■ **DESCRIPTION OF THE TASK**
Tally the lines in the data below in which the word "between" occurs, then give only the total.

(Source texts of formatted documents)
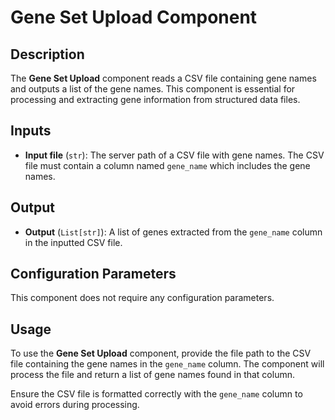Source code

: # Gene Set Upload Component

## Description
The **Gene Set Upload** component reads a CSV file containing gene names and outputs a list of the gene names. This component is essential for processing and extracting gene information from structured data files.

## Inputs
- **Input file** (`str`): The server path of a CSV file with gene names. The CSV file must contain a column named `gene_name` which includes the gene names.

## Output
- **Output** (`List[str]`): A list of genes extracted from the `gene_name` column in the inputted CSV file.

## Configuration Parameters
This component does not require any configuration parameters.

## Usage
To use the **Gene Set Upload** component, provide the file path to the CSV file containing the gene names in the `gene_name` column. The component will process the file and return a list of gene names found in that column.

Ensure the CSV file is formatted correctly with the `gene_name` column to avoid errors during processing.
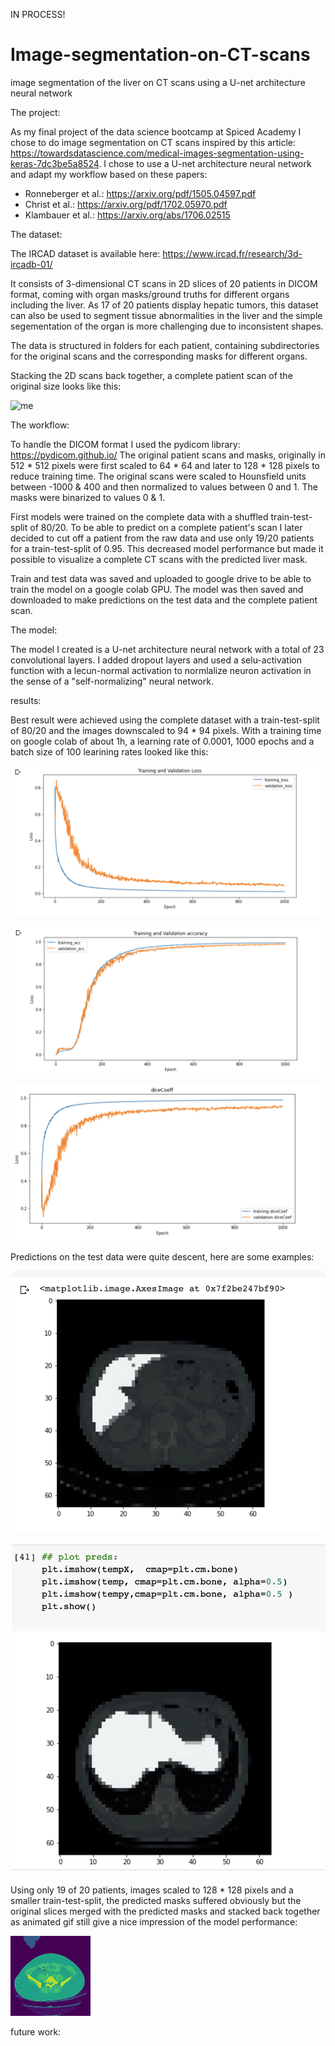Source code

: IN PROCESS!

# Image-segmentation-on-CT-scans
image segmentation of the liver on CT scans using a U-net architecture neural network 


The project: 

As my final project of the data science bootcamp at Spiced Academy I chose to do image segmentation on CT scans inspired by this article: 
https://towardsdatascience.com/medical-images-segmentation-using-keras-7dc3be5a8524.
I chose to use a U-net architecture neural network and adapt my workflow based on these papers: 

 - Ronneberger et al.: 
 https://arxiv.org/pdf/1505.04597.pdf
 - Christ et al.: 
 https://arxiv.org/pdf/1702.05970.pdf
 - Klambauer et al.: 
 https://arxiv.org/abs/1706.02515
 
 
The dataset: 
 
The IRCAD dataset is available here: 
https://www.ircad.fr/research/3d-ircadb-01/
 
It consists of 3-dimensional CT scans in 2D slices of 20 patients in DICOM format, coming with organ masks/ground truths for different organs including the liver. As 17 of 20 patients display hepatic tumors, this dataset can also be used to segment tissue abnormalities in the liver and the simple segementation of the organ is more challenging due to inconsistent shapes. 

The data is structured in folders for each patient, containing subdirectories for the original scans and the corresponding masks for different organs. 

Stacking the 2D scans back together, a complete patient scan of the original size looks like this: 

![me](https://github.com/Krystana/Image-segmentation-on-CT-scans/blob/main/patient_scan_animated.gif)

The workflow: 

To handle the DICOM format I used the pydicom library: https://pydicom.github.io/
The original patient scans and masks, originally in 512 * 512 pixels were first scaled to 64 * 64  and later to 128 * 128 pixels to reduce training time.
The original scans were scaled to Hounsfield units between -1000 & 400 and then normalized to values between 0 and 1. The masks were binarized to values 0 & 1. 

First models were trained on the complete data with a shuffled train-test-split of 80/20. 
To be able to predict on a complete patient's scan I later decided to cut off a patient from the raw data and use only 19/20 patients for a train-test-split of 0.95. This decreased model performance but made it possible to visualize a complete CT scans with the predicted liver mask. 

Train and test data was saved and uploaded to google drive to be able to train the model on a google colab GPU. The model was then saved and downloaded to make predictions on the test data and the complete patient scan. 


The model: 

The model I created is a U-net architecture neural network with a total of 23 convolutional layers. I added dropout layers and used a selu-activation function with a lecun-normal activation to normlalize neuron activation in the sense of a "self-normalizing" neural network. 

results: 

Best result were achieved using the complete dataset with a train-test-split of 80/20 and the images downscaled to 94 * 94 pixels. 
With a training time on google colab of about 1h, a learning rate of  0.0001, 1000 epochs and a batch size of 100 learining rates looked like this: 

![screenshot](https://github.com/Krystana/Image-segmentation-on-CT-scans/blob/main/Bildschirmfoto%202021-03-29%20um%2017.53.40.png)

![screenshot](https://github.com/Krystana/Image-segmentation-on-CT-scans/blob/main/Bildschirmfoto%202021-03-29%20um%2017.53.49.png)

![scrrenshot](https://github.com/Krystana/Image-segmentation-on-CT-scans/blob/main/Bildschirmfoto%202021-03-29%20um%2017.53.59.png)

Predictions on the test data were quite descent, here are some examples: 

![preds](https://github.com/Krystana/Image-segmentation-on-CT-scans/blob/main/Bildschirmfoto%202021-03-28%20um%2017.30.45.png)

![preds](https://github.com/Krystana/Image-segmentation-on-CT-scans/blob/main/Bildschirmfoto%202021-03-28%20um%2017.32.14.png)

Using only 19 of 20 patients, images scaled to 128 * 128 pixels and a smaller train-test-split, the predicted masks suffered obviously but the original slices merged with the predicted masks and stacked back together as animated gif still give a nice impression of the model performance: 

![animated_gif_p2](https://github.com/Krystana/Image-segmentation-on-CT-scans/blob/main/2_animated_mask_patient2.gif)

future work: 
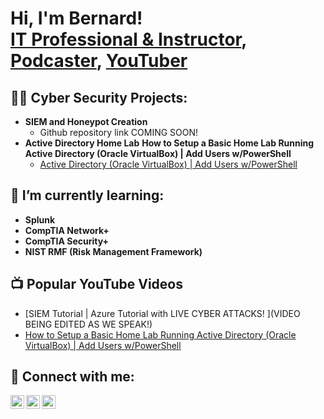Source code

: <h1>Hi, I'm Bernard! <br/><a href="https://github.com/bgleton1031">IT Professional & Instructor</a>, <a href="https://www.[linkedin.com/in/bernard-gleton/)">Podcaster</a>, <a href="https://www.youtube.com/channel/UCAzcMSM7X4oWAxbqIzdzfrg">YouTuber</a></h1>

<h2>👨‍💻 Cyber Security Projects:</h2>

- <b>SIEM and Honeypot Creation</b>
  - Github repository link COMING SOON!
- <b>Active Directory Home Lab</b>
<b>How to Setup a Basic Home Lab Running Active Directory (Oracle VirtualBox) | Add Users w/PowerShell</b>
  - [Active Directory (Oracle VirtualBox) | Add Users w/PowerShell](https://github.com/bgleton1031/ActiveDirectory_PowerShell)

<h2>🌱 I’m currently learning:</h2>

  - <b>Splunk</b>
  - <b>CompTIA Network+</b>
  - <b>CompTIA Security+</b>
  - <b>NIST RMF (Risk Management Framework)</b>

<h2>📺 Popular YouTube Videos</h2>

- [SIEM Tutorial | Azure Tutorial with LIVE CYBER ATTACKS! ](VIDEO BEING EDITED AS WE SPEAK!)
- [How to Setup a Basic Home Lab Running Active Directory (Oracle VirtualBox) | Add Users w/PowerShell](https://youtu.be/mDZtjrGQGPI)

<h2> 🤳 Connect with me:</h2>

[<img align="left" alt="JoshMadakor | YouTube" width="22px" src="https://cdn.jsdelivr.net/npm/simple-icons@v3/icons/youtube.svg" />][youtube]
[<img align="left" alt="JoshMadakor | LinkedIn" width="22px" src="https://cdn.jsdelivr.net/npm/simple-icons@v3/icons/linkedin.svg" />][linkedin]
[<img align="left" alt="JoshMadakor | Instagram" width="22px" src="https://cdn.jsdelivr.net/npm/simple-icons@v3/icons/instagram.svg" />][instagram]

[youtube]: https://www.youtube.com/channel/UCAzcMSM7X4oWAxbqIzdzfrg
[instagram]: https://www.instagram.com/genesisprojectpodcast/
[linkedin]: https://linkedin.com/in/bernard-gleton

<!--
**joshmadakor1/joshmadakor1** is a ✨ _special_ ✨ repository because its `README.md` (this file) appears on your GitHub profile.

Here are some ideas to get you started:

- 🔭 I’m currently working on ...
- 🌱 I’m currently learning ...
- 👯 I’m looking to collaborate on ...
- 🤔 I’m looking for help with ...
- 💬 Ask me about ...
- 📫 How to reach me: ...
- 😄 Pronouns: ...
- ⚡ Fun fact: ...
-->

...

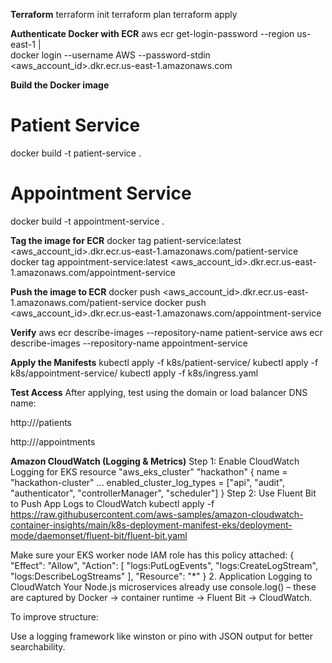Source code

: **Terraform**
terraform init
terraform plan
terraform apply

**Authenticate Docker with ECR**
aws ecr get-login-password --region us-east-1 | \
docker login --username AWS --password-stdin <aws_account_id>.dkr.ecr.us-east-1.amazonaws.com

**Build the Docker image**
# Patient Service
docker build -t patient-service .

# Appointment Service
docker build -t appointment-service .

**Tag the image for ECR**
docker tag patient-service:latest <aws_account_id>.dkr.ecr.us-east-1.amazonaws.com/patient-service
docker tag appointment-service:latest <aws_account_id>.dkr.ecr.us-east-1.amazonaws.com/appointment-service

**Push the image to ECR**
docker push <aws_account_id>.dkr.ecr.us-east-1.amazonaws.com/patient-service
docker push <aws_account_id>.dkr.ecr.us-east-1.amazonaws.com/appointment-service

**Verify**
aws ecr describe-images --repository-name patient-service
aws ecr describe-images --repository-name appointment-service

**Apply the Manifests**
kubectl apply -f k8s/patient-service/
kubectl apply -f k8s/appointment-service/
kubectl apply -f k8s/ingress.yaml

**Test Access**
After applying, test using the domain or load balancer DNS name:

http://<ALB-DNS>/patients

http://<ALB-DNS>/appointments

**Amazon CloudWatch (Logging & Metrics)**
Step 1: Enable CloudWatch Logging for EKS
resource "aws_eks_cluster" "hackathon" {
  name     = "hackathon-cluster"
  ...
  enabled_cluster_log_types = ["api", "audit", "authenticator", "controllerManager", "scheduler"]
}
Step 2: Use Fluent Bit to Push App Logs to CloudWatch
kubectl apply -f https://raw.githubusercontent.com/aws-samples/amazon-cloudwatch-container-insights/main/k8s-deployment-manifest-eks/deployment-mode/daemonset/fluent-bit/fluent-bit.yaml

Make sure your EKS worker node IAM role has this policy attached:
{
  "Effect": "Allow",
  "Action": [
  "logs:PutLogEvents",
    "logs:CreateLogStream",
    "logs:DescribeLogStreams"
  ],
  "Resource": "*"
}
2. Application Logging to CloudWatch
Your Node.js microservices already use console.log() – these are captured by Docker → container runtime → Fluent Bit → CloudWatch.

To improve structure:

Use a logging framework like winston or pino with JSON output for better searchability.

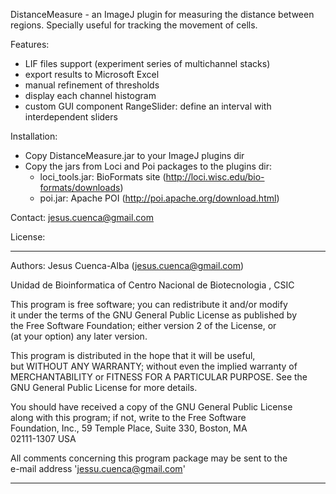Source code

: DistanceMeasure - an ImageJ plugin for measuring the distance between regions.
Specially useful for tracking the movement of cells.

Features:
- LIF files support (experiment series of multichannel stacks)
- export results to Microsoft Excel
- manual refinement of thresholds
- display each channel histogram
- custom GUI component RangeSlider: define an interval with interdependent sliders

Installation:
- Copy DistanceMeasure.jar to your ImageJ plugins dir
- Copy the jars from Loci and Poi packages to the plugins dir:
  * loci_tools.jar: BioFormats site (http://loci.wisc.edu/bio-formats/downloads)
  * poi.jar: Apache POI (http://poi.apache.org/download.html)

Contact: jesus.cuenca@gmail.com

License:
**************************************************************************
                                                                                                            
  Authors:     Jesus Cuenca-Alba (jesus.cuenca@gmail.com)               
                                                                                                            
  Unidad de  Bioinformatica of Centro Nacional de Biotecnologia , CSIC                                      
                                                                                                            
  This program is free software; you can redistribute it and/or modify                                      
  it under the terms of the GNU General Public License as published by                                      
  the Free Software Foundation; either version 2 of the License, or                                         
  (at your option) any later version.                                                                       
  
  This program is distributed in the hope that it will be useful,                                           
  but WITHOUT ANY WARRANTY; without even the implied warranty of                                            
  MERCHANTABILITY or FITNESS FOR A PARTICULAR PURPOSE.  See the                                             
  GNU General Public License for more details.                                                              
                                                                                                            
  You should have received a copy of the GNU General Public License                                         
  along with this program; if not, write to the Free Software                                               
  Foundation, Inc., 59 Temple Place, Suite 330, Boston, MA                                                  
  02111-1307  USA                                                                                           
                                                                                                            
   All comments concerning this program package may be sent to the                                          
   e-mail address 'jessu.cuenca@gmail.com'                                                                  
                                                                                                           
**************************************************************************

■ **SOLUTION FOR THIS TASK**
2